John Paul didn't like the implications of that, particularly because it might have some truth in it. "No, Theresa, darling. We can't have more children because they'd never let us keep them."

"Who? The government doesn't care how many children we have now. They're all future taxpayers or baby makers or cannon fodder to them."

"We're the parents of Ender Wiggin, of Demosthenes, of Locke. Our having another child would be international news. I feared it even before Andrew's battle companions were all kidnapped, but after that there was no doubt."

"Do you seriously think people would assume that because our first three children were so--"

"Darling," said John Paul--knowing that she hated it when he called her darling because he couldn't keep the sarcasm out of the term, "they'd have the babies out of the cradle, that's how fast they'd strike. They'd be targets from the moment of conception, just waiting for somebody to come along and turn them into puppets of one regime or another. And even if we were able to protect them, every moment of their lives would be deformed by the press of public curiosity. If we thought Peter was messed up by being in Andrew's shadow, think what it would be like for them."

"It might be easier for them," said Theresa. "They would never remember not being in the shadow of their brothers."

"That only makes it worse," said John Paul. "They'll have no idea of who they are, apart from being somebody's sib."

"It was just a thought."

"I wish we could do it," said John Paul. It was easy to be generous after she had given in.

"I just...miss having children around."

"So do I. And if I thought they could be children..."

"None of our kids was ever really a child," said Theresa sadly. "Never really carefree."

John Paul laughed. "The only people who think children are carefree are the ones who've forgotten their own childhood."

Theresa thought for a moment and then laughed. "You're right. Everything is either heaven on earth or the end of the world."

That conversation had been back in Greensboro, after Peter went public with his real identity and before he was given the nearly empty title of Hegemon. They rarely referred back to it.

But the idea was looking more attractive now. There were days when John Paul wanted to go home, sweep Theresa into his arms and say, "Darling"--and he wouldn't be even the tiniest bit sarcastic--"I have our tickets to space. We're joining a colony. We're leaving this world and all its cares behind, and we'll make new babies up in space where they can't save the world or take it over, either."

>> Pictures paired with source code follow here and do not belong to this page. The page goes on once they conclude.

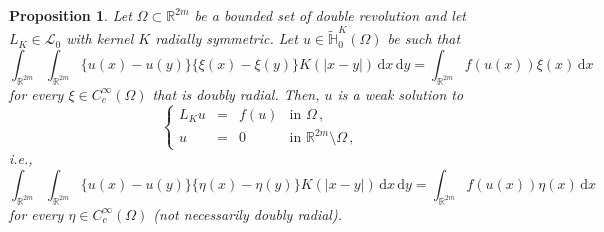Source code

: \documentclass[12pt,reqno]{amsart}
\newtheorem{proposition}[theorem]{Proposition}
\theoremstyle{definition}
\theoremstyle{remark}
\newcommand{\con}[1]{\mathbb{#1}}
\newcommand{\R}{\con{R}} %
\renewcommand{\H}{\con{H}}
\newcommand{\lcal}{\mathcal{L}}
\renewcommand{\d}{\,\mathrm{d}} %
\newcommand\beqc[1]{\left\{\begin{array}{#1}}
\newcommand\eeqc{\end{array} \right.}
\def\PDEsystem{rcll}
\numberwithin{equation}{section}
\begin{document}
\begin{proposition}
	\label{Prop:WeakSolutionForAllTestFunctions}
	Let $\Omega \subset \R^{2m}$ be a bounded set of double revolution and let $L_K \in \lcal_0$ with kernel $K$ radially symmetric. Let $u\in \widetilde{\H}^K_{0}(\Omega)$ be such that
	$$
	\int_{\R^{2m}}\int_{\R^{2m}} \{u(x)-u(y)\}\{\xi(x)-\xi(y)\} K(|x-y|) \d x \d y = \int_{\R^{2m}} f(u(x)) \xi(x) \d x
	$$
	for every $\xi \in C^\infty_c(\Omega)$ that is doubly radial. Then, $u$ is a weak solution to
	$$
	\beqc{\PDEsystem}
	L_K u &=& f(u) & \text{in } \Omega\,,\\
	u &=& 0 & \text{in } \R^{2m}\setminus \Omega\,,
	\eeqc
	$$
	i.e.,
	$$
	\int_{\R^{2m}}\int_{\R^{2m}} \{u(x)-u(y)\}\{\eta(x)-\eta(y)\} K(|x-y|) \d x \d y = \int_{\R^{2m}} f(u(x)) \eta(x) \d x
	$$
	for every $\eta \in C^\infty_c(\Omega)$ (not necessarily doubly radial).
\end{proposition}
\end{document}
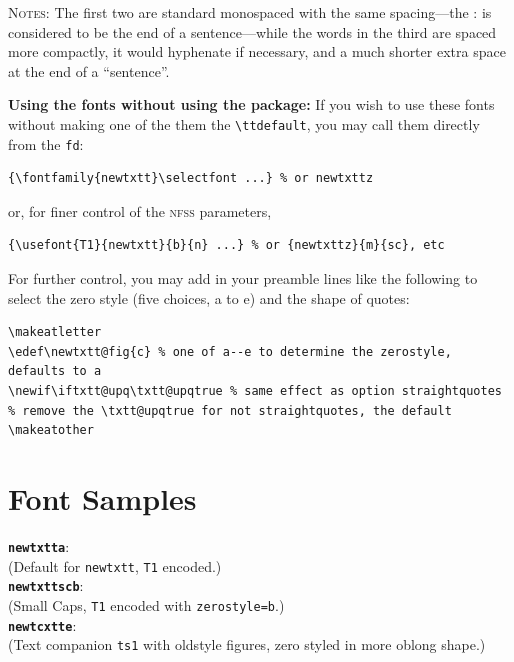 \documentclass[11pt]{article}
\begin{document}
\textsc{Notes:} The first two are standard monospaced with the same spacing---the : is considered to be the end of a sentence---while the words in the third are  spaced more compactly, it would hyphenate if necessary, and a much shorter extra space at the end of a ``sentence''.

\textbf{Using the fonts without using the package:} If you wish to use these fonts without making one of the them the \verb|\ttdefault|, you may call them directly from the {\tt fd}:
\begin{verbatim}
{\fontfamily{newtxtt}\selectfont ...} % or newtxttz
\end{verbatim}
or, for finer control of the \textsc{nfss} parameters,
\begin{verbatim}
{\usefont{T1}{newtxtt}{b}{n} ...} % or {newtxttz}{m}{sc}, etc
\end{verbatim}
For further control, you may add in your preamble lines like the following to select the zero style (five choices, a to e) and the shape of quotes:
\begin{verbatim}
\makeatletter
\edef\newtxtt@fig{c} % one of a--e to determine the zerostyle, defaults to a
\newif\iftxtt@upq\txtt@upqtrue % same effect as option straightquotes 
% remove the \txtt@upqtrue for not straightquotes, the default
\makeatother
\end{verbatim}
\newpage
\section*{Font Samples}
\textbf{\texttt{newtxtta}}:\\
(Default for {\tt newtxtt}, {\tt T1} encoded.)\\
\newpage
\textbf{\texttt{newtxttscb}}:\\
(Small Caps, {\tt T1} encoded with {\tt zerostyle=b}.)\\
\newpage
\textbf{\texttt{newtcxtte}}:\\
(Text companion {\tt ts1} with oldstyle figures, zero styled in more oblong shape.)\\
\end{document}
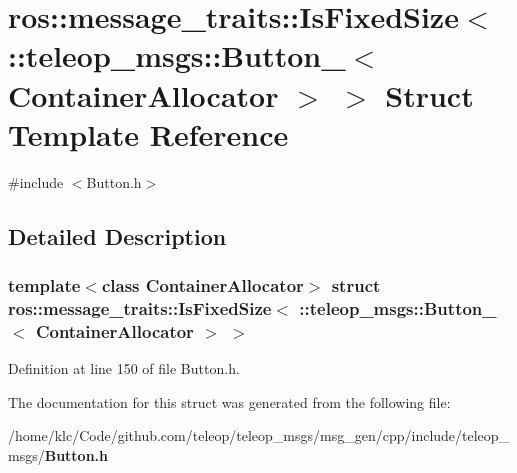 \section{ros::message\_\-traits::IsFixedSize$<$ ::teleop\_\-msgs::Button\_\-$<$ ContainerAllocator $>$ $>$ Struct Template Reference}
\label{structros_1_1message__traits_1_1IsFixedSize_3_01_1_1teleop__msgs_1_1Button___3_01ContainerAllocator_01_4_01_4}


{\ttfamily \#include $<$Button.h$>$}



\subsection{Detailed Description}
\subsubsection*{template$<$class ContainerAllocator$>$ struct ros::message\_\-traits::IsFixedSize$<$ ::teleop\_\-msgs::Button\_\-$<$ ContainerAllocator $>$ $>$}



Definition at line 150 of file Button.h.



The documentation for this struct was generated from the following file:\begin{DoxyCompactItemize}
\item 
/home/klc/Code/github.com/teleop/teleop\_\-msgs/msg\_\-gen/cpp/include/teleop\_\-msgs/{\bf Button.h}\end{DoxyCompactItemize}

Then Theresa did this business with trying to get into Achilles's room and John Paul honestly wondered if the stress she was under had affected her mental processes.

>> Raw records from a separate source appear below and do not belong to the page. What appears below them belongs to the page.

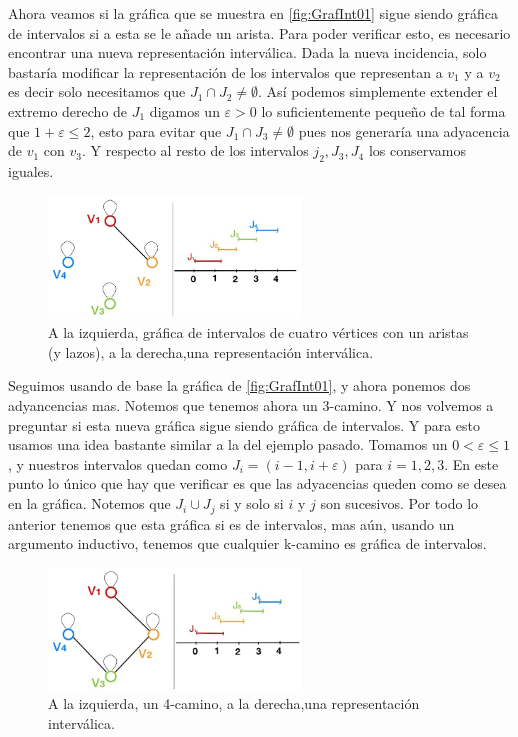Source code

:     \label{exmpl:202}
    Ahora veamos si la gráfica que se muestra en \cref{fig:GrafInt01} sigue siendo gráfica de intervalos si a esta se le añade un arista. Para poder verificar esto, es necesario encontrar una nueva representación interválica.
    Dada la nueva incidencia, solo bastaría modificar la representación de los intervalos que representan a $v_1 $ y a $v_2$ es decir solo necesitamos que $J_1 \cap J_2 \neq \emptyset$.
    Así podemos simplemente extender el extremo derecho de $J_1$ digamos un $\varepsilon >0 $ lo suficientemente pequeño de tal forma que $1+\varepsilon \leq 2$, esto para evitar que $J_1 \cap J_3 \neq \emptyset$ pues nos generaría una adyacencia de $v_1 $ con $v_3$. Y respecto al resto de los intervalos $j_2, J_3, J_4$ los conservamos iguales.    


\begin{figure}[H]
  \centering
  \includegraphics[width=0.6\textwidth]{recursos/capturas/202}
  \caption{A la izquierda, gráfica de intervalos de cuatro vértices con un aristas (y lazos), a la derecha,una representación interválica.}
  \label{fig:GrafInt02}
\end{figure}


Seguimos usando de base la gráfica de  \cref{fig:GrafInt01}, y ahora ponemos dos adyancencias mas. Notemos que tenemos ahora un 3-camino. 
Y nos volvemos a preguntar si esta nueva gráfica sigue siendo gráfica de intervalos. Y para esto usamos una idea bastante similar a la del ejemplo pasado. Tomamos un $0 < \varepsilon \leq 1$, y nuestros intervalos quedan como $J_i=(i-1, i+\varepsilon)$ para $i=1,2,3$.
En este punto lo único que hay que verificar es que las adyacencias queden como se desea en la gráfica. Notemos que $J_i \cup J_j $ si y solo si $i$ y $j$ son sucesivos. Por todo lo anterior tenemos que esta gráfica si es de intervalos, mas aún, usando un argumento inductivo, tenemos que cualquier k-camino es gráfica de intervalos.


\begin{figure}[H]
  \centering
  \includegraphics[width=0.6\textwidth]{recursos/capturas/203.jpg}
  \caption{A la izquierda, un 4-camino, a la derecha,una representación interválica.}
  \label{fig:GrafInt03}
\end{figure}

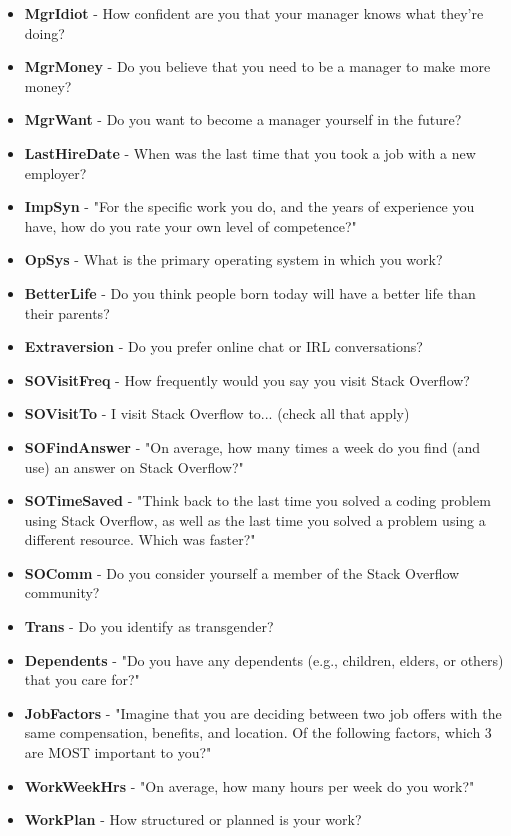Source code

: \begin{appendices}
\begin{itemize}
        \item \textbf{MgrIdiot} - How confident are you that your manager knows what they’re doing?
        \item \textbf{MgrMoney} - Do you believe that you need to be a manager to make more money?
        \item \textbf{MgrWant} - Do you want to become a manager yourself in the future?
        \item \textbf{LastHireDate} - When was the last time that you took a job with a new employer?
        \item \textbf{ImpSyn} - "For the specific work you do, and the years of experience you have, how do you rate your own level of competence?"
        \item \textbf{OpSys} - What is the primary operating system in which you work?
        \item \textbf{BetterLife} - Do you think people born today will have a better life than their parents?
        \item \textbf{Extraversion} - Do you prefer online chat or IRL conversations?
        \item \textbf{SOVisitFreq} - How frequently would you say you visit Stack Overflow?
        \item \textbf{SOVisitTo} - I visit Stack Overflow to... (check all that apply)
        \item \textbf{SOFindAnswer} - "On average, how many times a week do you find (and use) an answer on Stack Overflow?"
        \item \textbf{SOTimeSaved} - "Think back to the last time you solved a coding problem using Stack Overflow, as well as the last time you solved a problem using a different resource. Which was faster?"
        \item \textbf{SOComm} - Do you consider yourself a member of the Stack Overflow community?
        \item \textbf{Trans} - Do you identify as transgender?
        \item \textbf{Dependents} - "Do you have any dependents (e.g., children, elders, or others) that you care for?"
        \item \textbf{JobFactors} - "Imagine that you are deciding between two job offers with the same compensation, benefits, and location. Of the following factors, which 3 are MOST important to you?"
        \item \textbf{WorkWeekHrs} - "On average, how many hours per week do you work?"
        \item \textbf{WorkPlan} - How structured or planned is your work?

\end{itemize}
\end{appendices}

Precisely because he was so concerned about what she did, he deliberately did not discuss it with her for a couple of days, waiting to see if she brought it up.

She did not. But he didn't really expect her to.

When he judged that the first blush of embarrassment was over and she could discuss things without trying to protect herself, he broached the subject over dessert one night.

"So you want to be a housekeeper," he said.

"I wondered how long it would take you to bring that up," said Theresa with a grin.

"And I wondered how long before you would," said John Paul--with a grin as laced with irony as her own.

"Now you'll never know," she said.

"I think," said John Paul, "that you were planning to kill him."

Theresa laughed. "Oh, definitely, I was under assignment from my controller."

"I assumed as much."

"I was joking," said Theresa at once.

"I'm not. Was it something Graff said? Or just a spy novel?"